Op zo’n moment ben ik niet degene die zegt ‘ah-toe-nou-even’ en ‘stel-je-niet-aan’. Ik hoef zijn lengte uiteindelijk niet te weten, dat willen zij daar dus dan zien zij daar maar dat ze daarachter komen.
U kunt de wijkverpleegkundige en Merlijn bij mij boeken als u een straattheater organiseert en nog een act nodig hebt.
De twee entingen waren ook spannend. Mijn sollicitatiebrief naar de regionale brandweer is inmiddels de deur uit want ik kan heel goed de houdt-greep als het erom spant.
Dat hij heel goed de eerste letter van de voornaam van iedereen die hij kent kan telt niet.
Dat was dan wel weer jammer. Hij hoefde alleen maar plaatjes te benoemen. Van die tekeningen waar je zelf eens naar kijkt en je weet dat je er in dat hele spel ‘Pictionary’ kansloos mee ten onder zou gaan.
Een omgevallen stoeltje, de schoenen van mama en een kopjetheepot.

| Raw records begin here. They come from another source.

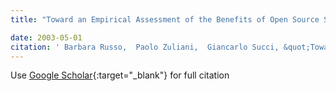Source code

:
```yaml
---
title: "Toward an Empirical Assessment of the Benefits of Open Source Software"

date: 2003-05-01
citation: ' Barbara Russo,  Paolo Zuliani,  Giancarlo Succi, &quot;Toward an Empirical Assessment of the Benefits of Open Source Software.&quot;, 2003.'
---
```

Use [Google Scholar](https://scholar.google.com/scholar?q=Toward+an+Empirical+Assessment+of+the+Benefits+of+Open+Source+Software){:target="_blank"} for full citation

Omdat hij zo consequent was in zijn benoemingen is hij als een godswonder geslaagd voor de ogentest.
‘Ik krijg óók prikjes!’ zei het wonderkind trots toen we op weg waren naar de post.
‘Nee’, doceerde ik ‘de dokter gaat in jouw mond kijken’.
Dat vond hij ook wel wat. Hij ging ook naar de dokter en op de één of andere manier beviel dat hem mateloos. Ik verdenk hem er ernstig van dat hij de komende dagen status ontleent aan het felle lampje en het stokje waarmee zijn mond bekeken werd.
‘Aaah’ en ‘oooh’ zei hij.
‘Ik zie geen glas meer’ zei de dienstdoende arts. ‘Geef hem maar zoete koek zo, als hij glas heeft ingeslikt gaat dat daar in zitten’.
In gedachten had ik er al een operatie op losgelaten om de glassplinters te verwijderen dus het deed mij deugd dat een opleiding tot arts ‘zoete koek’ in het lesprogramma heeft.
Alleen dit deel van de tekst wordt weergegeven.